What is the count of lines in the material below that hold "will"? Answer with only that number.

=======

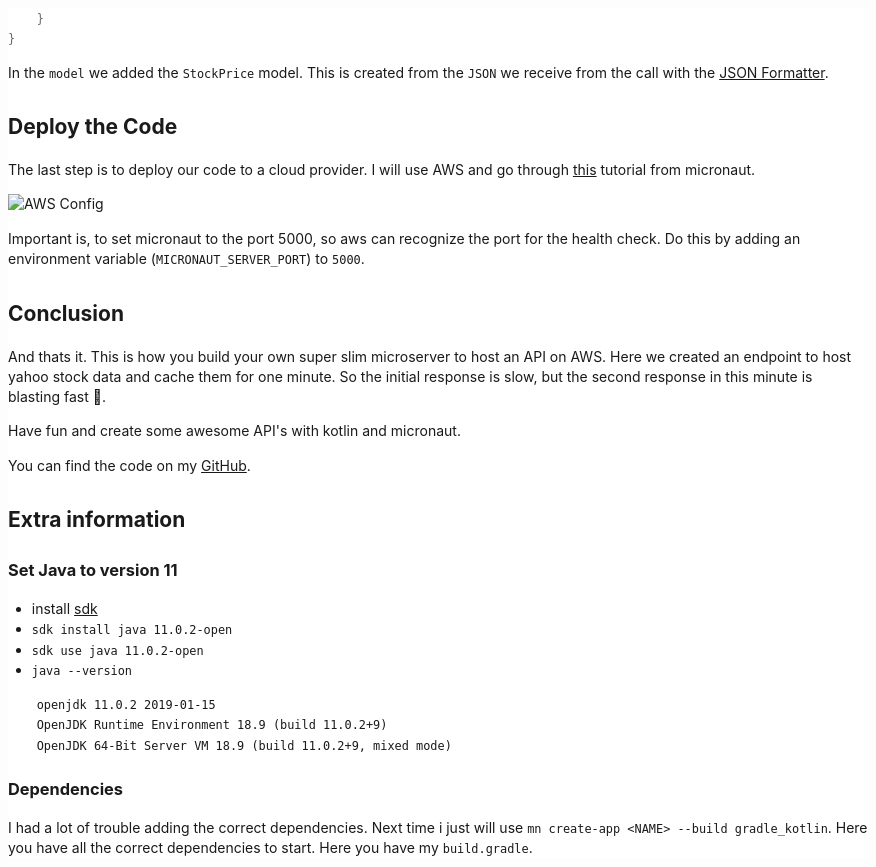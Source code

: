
 ```kotlin
    }
}
```

In the `model` we added the `StockPrice` model. This is created from the `JSON` we receive from the call with the [JSON Formatter](https://jsonformatter.org/json-to-kotlin).

## Deploy the Code

The last step is to deploy our code to a cloud provider. I will use AWS and go through [this](https://guides.micronaut.io/latest/micronaut-elasticbeanstalk-gradle-kotlin.html) tutorial from micronaut.

![AWS Config](/img/micronaut/aws-env.png)

Important is, to set micronaut to the port 5000, so aws can recognize the port for the health check. Do this by adding an environment variable (`MICRONAUT_SERVER_PORT`) to `5000`.

## Conclusion

And thats it. This is how you build your own super slim microserver to host an API on AWS. Here we created an endpoint to host yahoo stock data and cache them for one minute. So the initial response is slow, but the second response in this minute is blasting fast 🚀.

Have fun and create some awesome API's with kotlin and micronaut.

You can find the code on my [GitHub](https://github.com/auryn31/yahoo-kotlin-api).

## Extra information

### Set Java to version 11

- install [sdk](https://sdkman.io/install)
- `sdk install java 11.0.2-open`
- `sdk use java 11.0.2-open`
- `java --version`

```txt
    openjdk 11.0.2 2019-01-15
    OpenJDK Runtime Environment 18.9 (build 11.0.2+9)
    OpenJDK 64-Bit Server VM 18.9 (build 11.0.2+9, mixed mode)
```

### Dependencies

I had a lot of trouble adding the correct dependencies. Next time i just will use `mn create-app <NAME> --build gradle_kotlin`. Here you have all the correct dependencies to start. Here you have my `build.gradle`.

=======

**Answer**
2